A friend of mine expressed concern over the fact that despite the furore created after the Delhi rape case girls continue to remain unsafe and there seems no change in the mindset of those who wish to project themselves as powerful by indulging in molestation and rape. She was talking about the Women’s Day programme that the Mahila Samity, that she was affiliated to planned to conduct and Safety of Women was a theme that was doing the rounds.
She wanted to know if seminars or debates organised by them would serve the purpose – after all, haven’t we talked enough about it? Her concern was genuine. She had a niece in her early teens and the thought that the girl or for that matter all the little girls in our apartment complex risked being raped anywhere or anytime by anyone was indeed upsetting not only to her but all thinking individuals.
So what do we do about it? As my friend rightly pointed out, talking about it has not helped. But will it help if one did not talk about it? As such, society has remained silent for centuries and it only now that people report cases of rape and molestation even if the offender is a parent or a close relative. We now choose to openly protest against it. I, for one, believe that creating an awareness among our youngsters will help. And they need to be assured that even if they have been at the receiving end, it was not their fault and they need not feel ashamed or guilty. Participation in debates either as a speaker or as part of the audience will encourage our girls to address the issue confidently.
There is a view that there seem to be more rapes taking place after the mass protest against the December 16th incident. May be more cases are being reported and perhaps the stigmatisation and character assassination of the victim has reduced to some extent. It could also mean that men with a sadist mentality wish to show society that they are just unstoppable and will continue to subjugate women in this manner whatever be the level of protest.
In a talk show that I viewed a few days back the guest speaker did not mince his words when he said that girls ought to be trained to defend themselves. Any initiative to curb the menace of rape and molestation ought to include and emphasize the fact that while law makers police, parents, schools and social activists can condemn the act it is our girls who need to defend themselves. Though there was truth in his words I was a little disappointed and wondered if he would say the same thing if it was his daughter or sister who was the victim?
Was it not equally important to change society’s mindset that men were a superior class and were authorised to act as they pleased? Should not mothers be as proud of their daughter’s achievement as that of their sons? Should not a mother stand up for her daughter who is wronged in whatever manner? Will a girl who is trained to accept a subservient role in the family with every male member dominating her, ever become a confidant adult?
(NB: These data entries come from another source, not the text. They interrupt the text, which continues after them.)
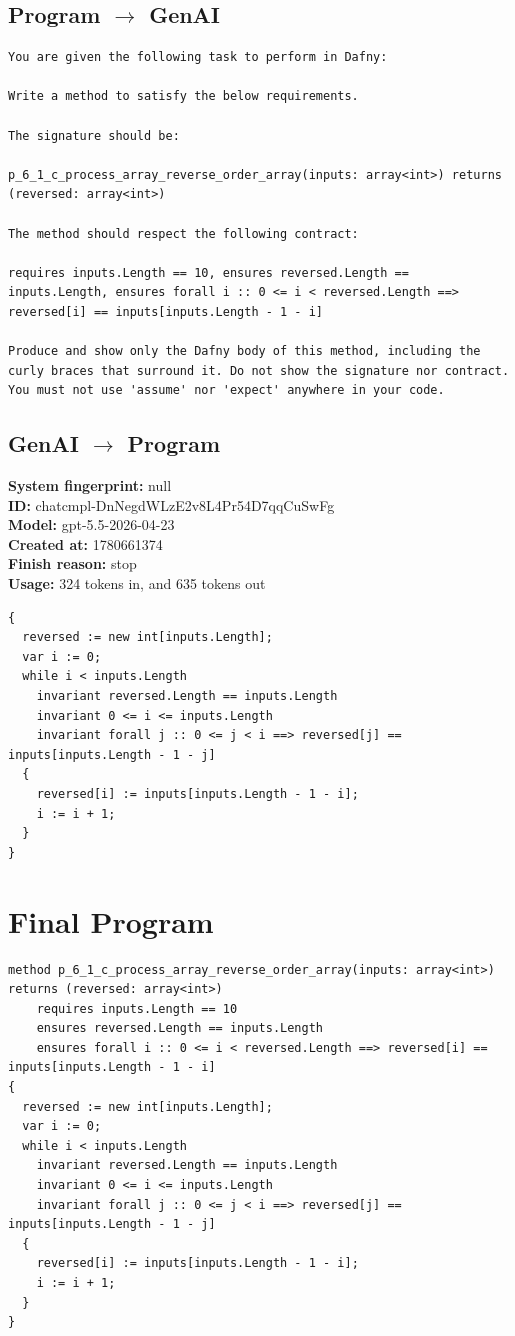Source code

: \documentclass{article}
\begin{document}
\subsection*{Program $\rightarrow$ GenAI}
\begin{lstlisting}
You are given the following task to perform in Dafny:

Write a method to satisfy the below requirements.

The signature should be:

p_6_1_c_process_array_reverse_order_array(inputs: array<int>) returns (reversed: array<int>)

The method should respect the following contract:

requires inputs.Length == 10, ensures reversed.Length == inputs.Length, ensures forall i :: 0 <= i < reversed.Length ==> reversed[i] == inputs[inputs.Length - 1 - i]

Produce and show only the Dafny body of this method, including the curly braces that surround it. Do not show the signature nor contract. You must not use 'assume' nor 'expect' anywhere in your code.
\end{lstlisting}
\subsection*{GenAI $\rightarrow$ Program}
\textbf{System fingerprint: }null
\\\textbf{ID: }chatcmpl-DnNegdWLzE2v8L4Pr54D7qqCuSwFg
\\\textbf{Model: }gpt-5.5-2026-04-23
\\\textbf{Created at: }1780661374
\\\textbf{Finish reason: }stop
\\\textbf{Usage: }324 tokens in, and 635 tokens out
\begin{lstlisting}
{
  reversed := new int[inputs.Length];
  var i := 0;
  while i < inputs.Length
    invariant reversed.Length == inputs.Length
    invariant 0 <= i <= inputs.Length
    invariant forall j :: 0 <= j < i ==> reversed[j] == inputs[inputs.Length - 1 - j]
  {
    reversed[i] := inputs[inputs.Length - 1 - i];
    i := i + 1;
  }
}
\end{lstlisting}
\section*{Final Program}
\begin{lstlisting}
method p_6_1_c_process_array_reverse_order_array(inputs: array<int>) returns (reversed: array<int>)
	requires inputs.Length == 10
	ensures reversed.Length == inputs.Length
	ensures forall i :: 0 <= i < reversed.Length ==> reversed[i] == inputs[inputs.Length - 1 - i]
{
  reversed := new int[inputs.Length];
  var i := 0;
  while i < inputs.Length
    invariant reversed.Length == inputs.Length
    invariant 0 <= i <= inputs.Length
    invariant forall j :: 0 <= j < i ==> reversed[j] == inputs[inputs.Length - 1 - j]
  {
    reversed[i] := inputs[inputs.Length - 1 - i];
    i := i + 1;
  }
}
\end{lstlisting}
\end{document}
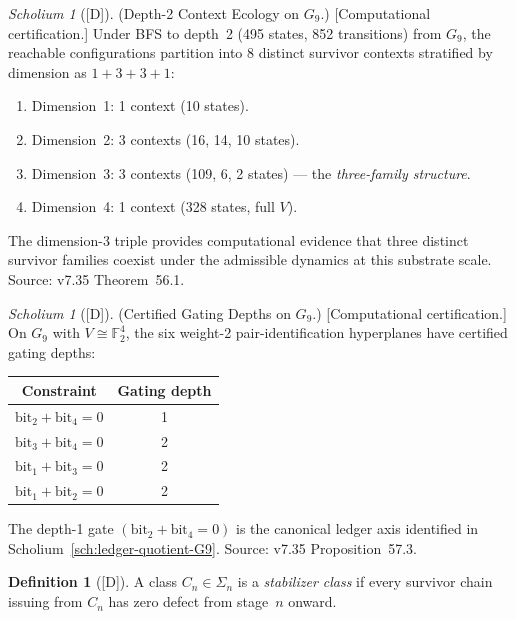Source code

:\documentclass[12pt,oneside]{amsbook}
\theoremstyle{plain}
\theoremstyle{definition}
\newtheorem{definition}[theorem]{Definition}
\theoremstyle{remark}
\newtheorem{scholium}[theorem]{Scholium}
\newcommand{\status}[1]{\textup{[#1]}}
\begin{document}
\begin{scholium}[\status{D}]\label{sch:depth2-ecology-G9}
\textup{(Depth-2 Context Ecology on $G_9$.)}  \textup{[Computational
certification.]}
Under BFS to depth~2 (495 states, 852 transitions) from $G_9$, the
reachable configurations partition into 8 distinct survivor contexts
stratified by dimension as $1 + 3 + 3 + 1$:
\begin{enumerate}[label=\textup{(\arabic*)}]
  \item Dimension~1: 1 context (10 states).
  \item Dimension~2: 3 contexts (16, 14, 10 states).
  \item Dimension~3: 3 contexts (109, 6, 2 states) — the
        \emph{three-family structure}.
  \item Dimension~4: 1 context (328 states, full $V$).
\end{enumerate}
The dimension-3 triple provides computational evidence that three
distinct survivor families coexist under the admissible dynamics at
this substrate scale.  Source: v7.35 Theorem~56.1.
\end{scholium}

\begin{scholium}[\status{D}]\label{sch:gating-depths-G9}
\textup{(Certified Gating Depths on $G_9$.)}  \textup{[Computational
certification.]}
On $G_9$ with $V \cong \mathbb{F}_2^4$, the six weight-2
pair-identification hyperplanes have certified gating depths:
\begin{center}
\begin{tabular}{cc}
\hline
Constraint & Gating depth \\
\hline
$\mathrm{bit}_2 + \mathrm{bit}_4 = 0$ & 1 \\
$\mathrm{bit}_3 + \mathrm{bit}_4 = 0$ & 2 \\
$\mathrm{bit}_1 + \mathrm{bit}_3 = 0$ & 2 \\
$\mathrm{bit}_1 + \mathrm{bit}_2 = 0$ & 2 \\
\hline
\end{tabular}
\end{center}
The depth-1 gate $(\mathrm{bit}_2 + \mathrm{bit}_4 = 0)$ is the
canonical ledger axis identified in
Scholium~\ref{sch:ledger-quotient-G9}.  Source: v7.35
Proposition~57.3.
\end{scholium}

\begin{definition}[\status{D}]\label{def:stabilizer-class}
A class $C_n \in \Sigma_n$ is a \emph{stabilizer class} if every
survivor chain issuing from $C_n$ has zero defect from stage~$n$
onward.
\end{definition}
\end{document}
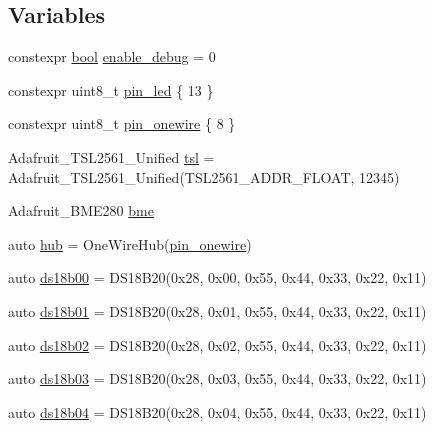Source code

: \subsection*{Variables}
\begin{DoxyCompactItemize}
\item 
constexpr \hyperlink{stdbool_8h_abb452686968e48b67397da5f97445f5b}{bool} \hyperlink{OWH__DS18B20__asInterface__SensorStation_8ino_a10e1cfbd99adf655995798f1db9bfbed}{enable\-\_\-debug} = 0
\item 
constexpr uint8\-\_\-t \hyperlink{OWH__DS18B20__asInterface__SensorStation_8ino_add5a7eb759d22b21f8875663ed2c1528}{pin\-\_\-led} \{ 13 \}
\item 
constexpr uint8\-\_\-t \hyperlink{OWH__DS18B20__asInterface__SensorStation_8ino_ad4f51a015485d98cc3a8a79f41a81027}{pin\-\_\-onewire} \{ 8 \}
\item 
Adafruit\-\_\-\-T\-S\-L2561\-\_\-\-Unified \hyperlink{OWH__DS18B20__asInterface__SensorStation_8ino_a34dc1ffbb166b7afbf402f717b871f77}{tsl} = Adafruit\-\_\-\-T\-S\-L2561\-\_\-\-Unified(T\-S\-L2561\-\_\-\-A\-D\-D\-R\-\_\-\-F\-L\-O\-A\-T, 12345)
\item 
Adafruit\-\_\-\-B\-M\-E280 \hyperlink{OWH__DS18B20__asInterface__SensorStation_8ino_a2871708605796e3f6cfa9cd9328daff3}{bme}
\item 
auto \hyperlink{OWH__DS18B20__asInterface__SensorStation_8ino_a3beb275f1ae5db0a79499403dd2fbff8}{hub} = One\-Wire\-Hub(\hyperlink{OWH__DS2438__battMon__Test_8ino_ad4f51a015485d98cc3a8a79f41a81027}{pin\-\_\-onewire})
\item 
auto \hyperlink{OWH__DS18B20__asInterface__SensorStation_8ino_a32a543547840c79cf235685d5cef861b}{ds18b00} = D\-S18\-B20(0x28, 0x00, 0x55, 0x44, 0x33, 0x22, 0x11)
\item 
auto \hyperlink{OWH__DS18B20__asInterface__SensorStation_8ino_a211d281f65b23c68014c5ade33ad8046}{ds18b01} = D\-S18\-B20(0x28, 0x01, 0x55, 0x44, 0x33, 0x22, 0x11)
\item 
auto \hyperlink{OWH__DS18B20__asInterface__SensorStation_8ino_a65c9858825a2360040b6c3d8e99a6984}{ds18b02} = D\-S18\-B20(0x28, 0x02, 0x55, 0x44, 0x33, 0x22, 0x11)
\item 
auto \hyperlink{OWH__DS18B20__asInterface__SensorStation_8ino_a20efe680cbc012b4e01ddb1e350cb99b}{ds18b03} = D\-S18\-B20(0x28, 0x03, 0x55, 0x44, 0x33, 0x22, 0x11)
\item 
auto \hyperlink{OWH__DS18B20__asInterface__SensorStation_8ino_ac75e3c928eeb0a635880c9751a6b0791}{ds18b04} = D\-S18\-B20(0x28, 0x04, 0x55, 0x44, 0x33, 0x22, 0x11)

\end{DoxyCompactItemize}
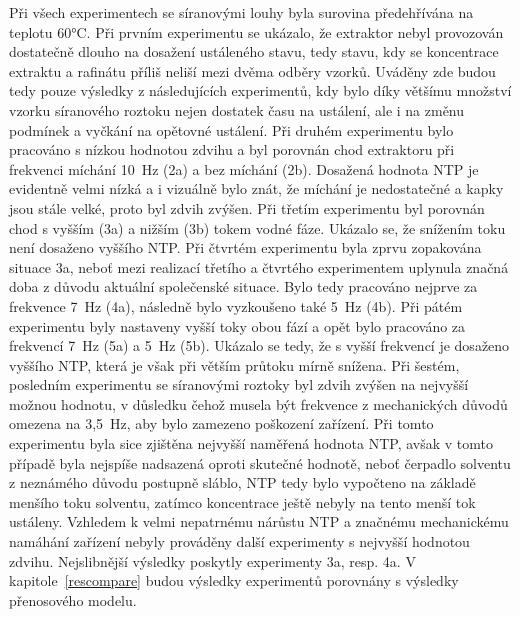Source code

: Při všech experimentech se síranovými louhy byla surovina předehřívána na teplotu 60°C.
Při prvním experimentu se ukázalo, že extraktor nebyl provozován dostatečně dlouho na dosažení ustáleného stavu, tedy stavu, kdy se koncentrace extraktu a rafinátu příliš neliší mezi dvěma odběry vzorků.
Uváděny zde budou tedy pouze výsledky z následujících experimentů, kdy bylo díky většímu množství vzorku síranového roztoku nejen dostatek času na ustálení, ale i na změnu podmínek a vyčkání na opětovné ustálení.
Při druhém experimentu bylo pracováno s nízkou hodnotou zdvihu a byl porovnán chod extraktoru při frekvenci míchání 10~Hz (2a) a bez míchání (2b).
Dosažená hodnota NTP je evidentně velmi nízká a i vizuálně bylo znát, že míchání je nedostatečné a kapky jsou stále velké, proto byl zdvih zvýšen.
Při třetím experimentu byl porovnán chod s vyšším (3a) a nižším (3b) tokem vodné fáze.
Ukázalo se, že snížením toku není dosaženo vyššího NTP.
Při čtvrtém experimentu byla zprvu zopakována situace 3a, neboť mezi realizací třetího a čtvrtého experimentem uplynula značná doba z důvodu aktuální společenské situace.
Bylo tedy pracováno nejprve za frekvence 7~Hz (4a), následně bylo vyzkoušeno také 5~Hz (4b).
Při pátém experimentu byly nastaveny vyšší toky obou fází a opět bylo pracováno za frekvencí 7~Hz (5a) a 5~Hz (5b).
Ukázalo se tedy, že s vyšší frekvencí je dosaženo vyššího NTP, která je však při větším průtoku mírně snížena.
Při šestém, posledním experimentu se síranovými roztoky byl zdvih zvýšen na nejvyšší možnou hodnotu, v důsledku čehož musela být frekvence z mechanických důvodů omezena na 3,5~Hz, aby bylo zamezeno poškození zařízení.
Při tomto experimentu byla sice zjištěna nejvyšší naměřená hodnota NTP, avšak v tomto případě byla nejspíše nadsazená oproti skutečné hodnotě, neboť čerpadlo solventu z neznámého důvodu postupně sláblo, NTP tedy bylo vypočteno na základě menšího toku solventu, zatímco koncentrace ještě nebyly na tento menší tok ustáleny.
Vzhledem k velmi nepatrnému nárůstu NTP a značnému mechanickému namáhání zařízení nebyly prováděny další experimenty s nejvyšší hodnotou zdvihu.
Nejslibnější výsledky poskytly experimenty 3a, resp. 4a.
V kapitole~\ref{rescompare} budou výsledky experimentů porovnány s výsledky přenosového modelu.

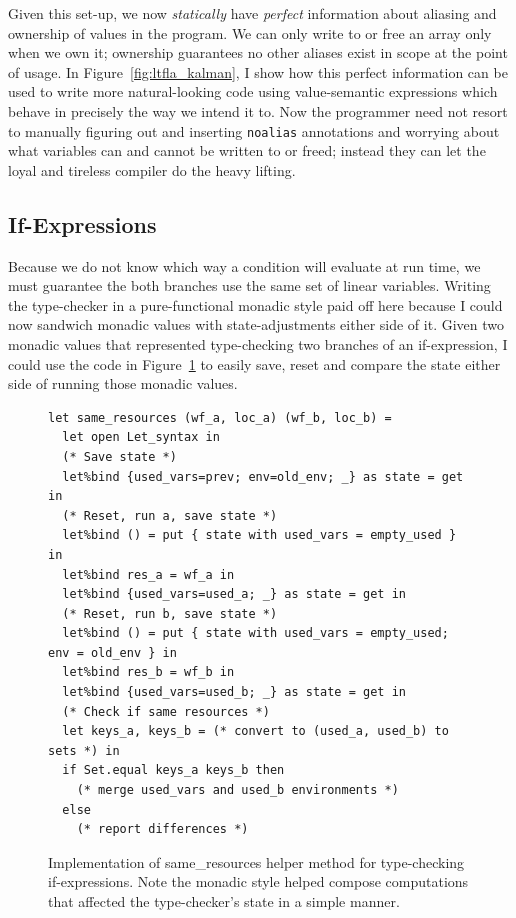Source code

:Given this set-up, we now \emph{statically} have \emph{perfect} information
about aliasing and ownership of values in the program. We can only write to or
free an array only when we own it; ownership guarantees no other aliases exist
in scope at the point of usage. In Figure~\ref{fig:ltfla_kalman}, I show how
this perfect information can be used to write more natural-looking code using
value-semantic expressions which behave in precisely the way we intend it to.
Now the programmer need not resort to manually figuring out and inserting
\texttt{noalias} annotations and worrying about what variables can and cannot
be written to or freed; instead they can let the loyal and tireless compiler do
the heavy lifting.

\subsection{If-Expressions}

Because we do not know which way a condition will evaluate at run time, we must
guarantee the both branches use the same set of linear variables. Writing the
type-checker in a pure-functional monadic style paid off here because I could
now sandwich monadic values with state-adjustments either side of it. Given two
monadic values that represented type-checking two branches of an if-expression,
I could use the code in Figure~\ref{fig:same_resources} to easily save, reset
and compare the state either side of running those monadic values.

\begin{figure}[tp]
    \begin{verbatim}
let same_resources (wf_a, loc_a) (wf_b, loc_b) =
  let open Let_syntax in
  (* Save state *)
  let%bind {used_vars=prev; env=old_env; _} as state = get in
  (* Reset, run a, save state *)
  let%bind () = put { state with used_vars = empty_used } in
  let%bind res_a = wf_a in
  let%bind {used_vars=used_a; _} as state = get in
  (* Reset, run b, save state *)
  let%bind () = put { state with used_vars = empty_used; env = old_env } in
  let%bind res_b = wf_b in
  let%bind {used_vars=used_b; _} as state = get in
  (* Check if same resources *)
  let keys_a, keys_b = (* convert to (used_a, used_b) to sets *) in
  if Set.equal keys_a keys_b then
    (* merge used_vars and used_b environments *)
  else
    (* report differences *)
    \end{verbatim}

    \caption{Implementation of same\_resources helper method for type-checking
        if-expressions. Note the monadic style helped compose computations that
        affected the type-checker's state in a simple manner.}\label{fig:same_resources}

\end{figure}

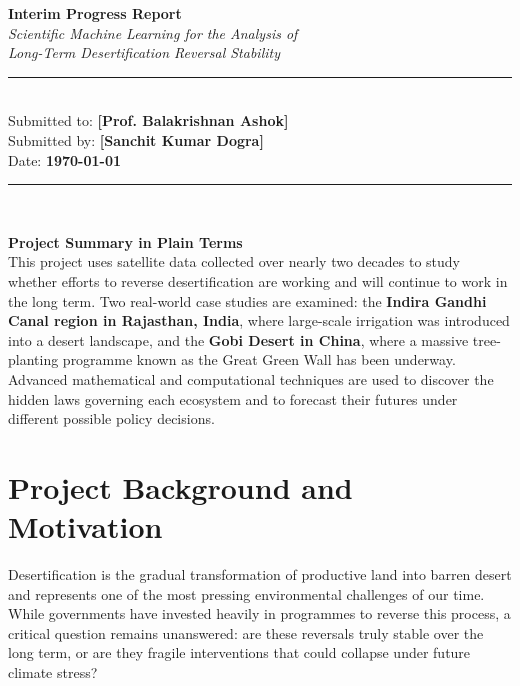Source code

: \documentclass[12pt, a4paper]{article}
\begin{document}
\begin{titlepage}
    \centering
    \vspace*{2cm}
    {\LARGE \textbf{Interim Progress Report}}\\[0.6cm]
    {\large \textit{Scientific Machine Learning for the Analysis of}}\\[0.2cm]
    {\large \textit{Long-Term Desertification Reversal Stability}}\\[1.8cm]
    \rule{\textwidth}{1pt}\\[0.6cm]
    {\large Submitted to: \textbf{[Prof. Balakrishnan Ashok]}}\\[0.3cm]
    {\large Submitted by: \textbf{[Sanchit Kumar Dogra]}}\\[0.3cm]
    {\large Date: \textbf{\today}}\\[0.6cm]
    \rule{\textwidth}{1pt}\\[1.5cm]
    \begin{mdframed}[style=keybox]
        \textbf{Project Summary in Plain Terms}\\[6pt]
        This project uses satellite data collected over nearly two decades to
        study whether efforts to reverse desertification are working and will
        continue to work in the long term. Two real-world case studies are
        examined: the \textbf{Indira Gandhi Canal region in Rajasthan, India},
        where large-scale irrigation was introduced into a desert landscape,
        and the \textbf{Gobi Desert in China}, where a massive tree-planting
        programme known as the Great Green Wall has been underway.
        Advanced mathematical and computational techniques are used to
        discover the hidden laws governing each ecosystem and to forecast
        their futures under different possible policy decisions.
    \end{mdframed}
    \vfill
\end{titlepage}

\tableofcontents
\newpage

\section{Project Background and Motivation}

Desertification is the gradual transformation of productive land into barren
desert and represents one of the most pressing environmental challenges of
our time. While governments have invested heavily in programmes to reverse
this process, a critical question remains unanswered: are these reversals
truly stable over the long term, or are they fragile interventions that could
collapse under future climate stress?
\end{document}
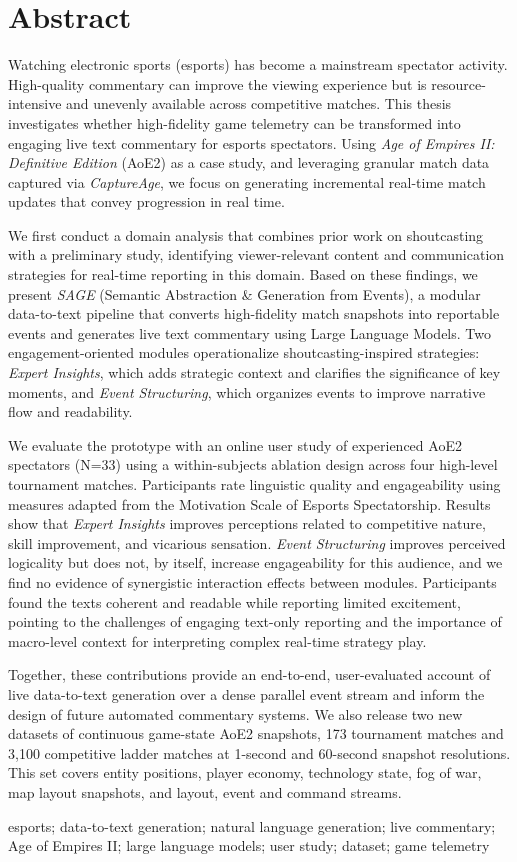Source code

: \chapter*{Abstract}

Watching electronic sports (esports) has become a mainstream spectator activity. High-quality commentary can improve the viewing experience but is resource-intensive and unevenly available across competitive matches. This thesis investigates whether high-fidelity game telemetry can be transformed into engaging live text commentary for esports spectators. Using \textit{Age of Empires II: Definitive Edition} (AoE2) as a case study, and leveraging granular match data captured via \textit{CaptureAge}, we focus on generating incremental real-time match updates that convey progression in real time.

We first conduct a domain analysis that combines prior work on shoutcasting with a preliminary study, identifying viewer-relevant content and communication strategies for real-time reporting in this domain. Based on these findings, we present \textit{SAGE} (Semantic Abstraction \& Generation from Events), a modular data-to-text pipeline that converts high-fidelity match snapshots into reportable events and generates live text commentary using Large Language Models. Two engagement-oriented modules operationalize shoutcasting-inspired strategies: \textit{Expert Insights}, which adds strategic context and clarifies the significance of key moments, and \textit{Event Structuring}, which organizes events to improve narrative flow and readability.

We evaluate the prototype with an online user study of experienced AoE2 spectators (N=33) using a within-subjects ablation design across four high-level tournament matches. Participants rate linguistic quality and engageability using measures adapted from the Motivation Scale of Esports Spectatorship. Results show that \textit{Expert Insights} improves perceptions related to competitive nature, skill improvement, and vicarious sensation. \textit{Event Structuring} improves perceived logicality but does not, by itself, increase engageability for this audience, and we find no evidence of synergistic interaction effects between modules. Participants found the texts coherent and readable while reporting limited excitement, pointing to the challenges of engaging text-only reporting and the importance of macro-level context for interpreting complex real-time strategy play.

Together, these contributions provide an end-to-end, user-evaluated account of live data-to-text generation over a dense parallel event stream and inform the design of future automated commentary systems. We also release two new datasets of continuous game-state AoE2 snapshots, 173 tournament matches and 3,100 competitive ladder matches at 1-second and 60-second snapshot resolutions. This set covers entity positions, player economy, technology state, fog of war, map layout snapshots, and layout, event and command streams.

\vfill
\begin{keywords}
  esports; data-to-text generation; natural language generation; live commentary; Age of Empires II; large language models; user study; dataset; game telemetry
\end{keywords}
There was a furore in the steel city when a teenager reported the fact that she was continuously raped by her maternal uncle’s friend. I was disappointed that a few women activists in our town felt that the girl was not mentally sound and till date I have a lingering doubt that the offender got away not because of lack of evidence but because he belonged to a community that refuses to believe that such incidents are universal and that they are no exception.
I think it the collective responsibility of the family and society to teach men and women to have mutual respect for each other and this should begin from the time a child is born. If girls are regarded as assets and not liabilities, crime against women – not necessarily rape – will automatically come down.
Pic credit: The Say NO UNiTE campaign for ending violence against women
The Hip Grandma lives in a small industrial town called Jamshedpur and despite all its shortcomings, she would rather not shift anywhere! She began her career at a local women’s college for two reasons: read more...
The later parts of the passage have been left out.